If model capabilities stagnate at their current level, mostly products will be the ones which capture value, since open source models will commoditize the AI labs. This means that the value goes to the product and distribution, with the most value captured by a consumer monopoly.
If the scaling laws bend e.g. RL doesn’t generalize, model capabilities may continue to grow, but slower and only as basic research bets pay off. This means that each lab may end up finding their own niche for the type of research they are good at, and there will be an oligopoly of model providers who capture most of the value in each of their niches.
If the scaling laws hold until AGI, we can translate exponentially more compute into linear increases in intelligence and these linear increases into exponential or super-exponential economic returns. This creates strong incentives for more capex spend, and in turn, structural pressure to consolidate. Only a few of the labs will make it, with most bets on frontier AI labs being written to zero.
If we get beyond AGI to super-intelligence, then even research labs which are relatively commoditized will capture enormous value, owing to the size of the lightcone. However, it’s less clear if the current notions of property rights, value and returns are still as relevant.
At a portfolio level, the best case for the current spray-and-pray deployment of venture capital is case 2: indefinite optimism in some sort of AI progress, but without any clear conviction and with a long-term bet against scaling.
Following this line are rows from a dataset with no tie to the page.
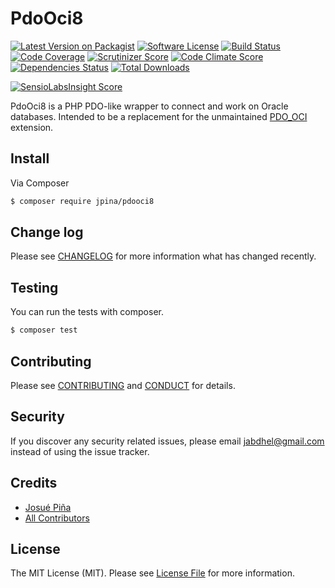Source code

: # PdoOci8

[![Latest Version on Packagist][ico-version]][link-packagist]
[![Software License][ico-license]](LICENSE.md)
[![Build Status][ico-travis]][link-travis]
[![Code Coverage][ico-coverage]][link-coverage]
[![Scrutinizer Score][ico-scrutinizer]][link-scrutinizer]
[![Code Climate Score][ico-codeclimate]][link-codeclimate]
[![Dependencies Status][ico-dependencies]][link-dependencies]
[![Total Downloads][ico-downloads]][link-downloads]

[![SensioLabsInsight Score][ico-sensiolabsinsight]][link-sensiolabsinsight]

PdoOci8 is a PHP PDO-like wrapper to connect and work on Oracle databases.
Intended to be a replacement for the unmaintained [PDO_OCI](http://php.net/manual/en/ref.pdo-oci.php)
extension.

## Install

Via Composer

``` bash
$ composer require jpina/pdooci8
```

## Change log

Please see [CHANGELOG](CHANGELOG.md) for more information what has changed recently.

## Testing

You can run the tests with composer.

``` bash
$ composer test
```

## Contributing

Please see [CONTRIBUTING](CONTRIBUTING.md) and [CONDUCT](CONDUCT.md) for details.

## Security

If you discover any security related issues, please email [jabdhel@gmail.com](mailto:jabdhel@gmail.com) instead of
using the issue tracker.

## Credits

- [Josué Piña][link-author]
- [All Contributors][link-contributors]

## License

The MIT License (MIT). Please see [License File](LICENSE.md) for more information.

[ico-version]: https://img.shields.io/packagist/v/jpina/pdooci8.svg?style=flat-square
[ico-license]: https://img.shields.io/:license-mit-blue.svg
[ico-travis]: https://travis-ci.org/jpina/pdooci8.svg?branch=master
[ico-coverage]: https://scrutinizer-ci.com/g/jpina/pdooci8/badges/coverage.png?b=master
[ico-scrutinizer]: https://scrutinizer-ci.com/g/jpina/pdooci8/badges/quality-score.png?b=master
[ico-codeclimate]: https://codeclimate.com/github/jpina/pdooci8/badges/gpa.svg
[ico-sensiolabsinsight]: https://insight.sensiolabs.com/projects/02a48483-0e26-4310-b3ac-479226ec7f4f/small.png
[ico-dependencies]: https://gemnasium.com/jpina/pdooci8.svg
[ico-downloads]: https://img.shields.io/packagist/dt/jpina/pdooci8.svg?style=flat-square

[link-packagist]: https://packagist.org/packages/jpina/pdooci8
[link-travis]: https://travis-ci.org/jpina/pdooci8
[link-coverage]: https://scrutinizer-ci.com/g/jpina/pdooci8/?branch=master
[link-scrutinizer]: https://scrutinizer-ci.com/g/jpina/pdooci8/?branch=master
[link-codeclimate]: https://codeclimate.com/github/jpina/pdooci8
[link-sensiolabsinsight]: https://insight.sensiolabs.com/projects/02a48483-0e26-4310-b3ac-479226ec7f4f
[link-dependencies]: https://gemnasium.com/jpina/pdooci8
[link-downloads]: https://packagist.org/packages/jpina/pdooci8
[link-author]: https://github.com/jpina
[link-contributors]: https://github.com/jpina/pdooci8/graphs/contributors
We would not bet against scaling! If you take scaling seriously, you end up in case 3: many of the enormous investments into frontier AI labs should be thought of as having the risk profile of early-stage investments but with the capital requirements of growth-stage investments. Diversifying on that basis isn’t prudent; it’s simply indecisive.
Thanks to Sam, Zeel, Atiyu, Arden and Mohit for reading drafts of this.
We expect there will be some technological improvements to reduce the cost of physical compute, but not enough to materially change the conclusions we draw here.
Today, a cutting-edge fab costs typically around $20 billion or more, and the TSMC fab in Arizona is projected to cost $65bn. In the late 1960s, a frontier fab cost around $4 million (~$31 million in 2025 dollars).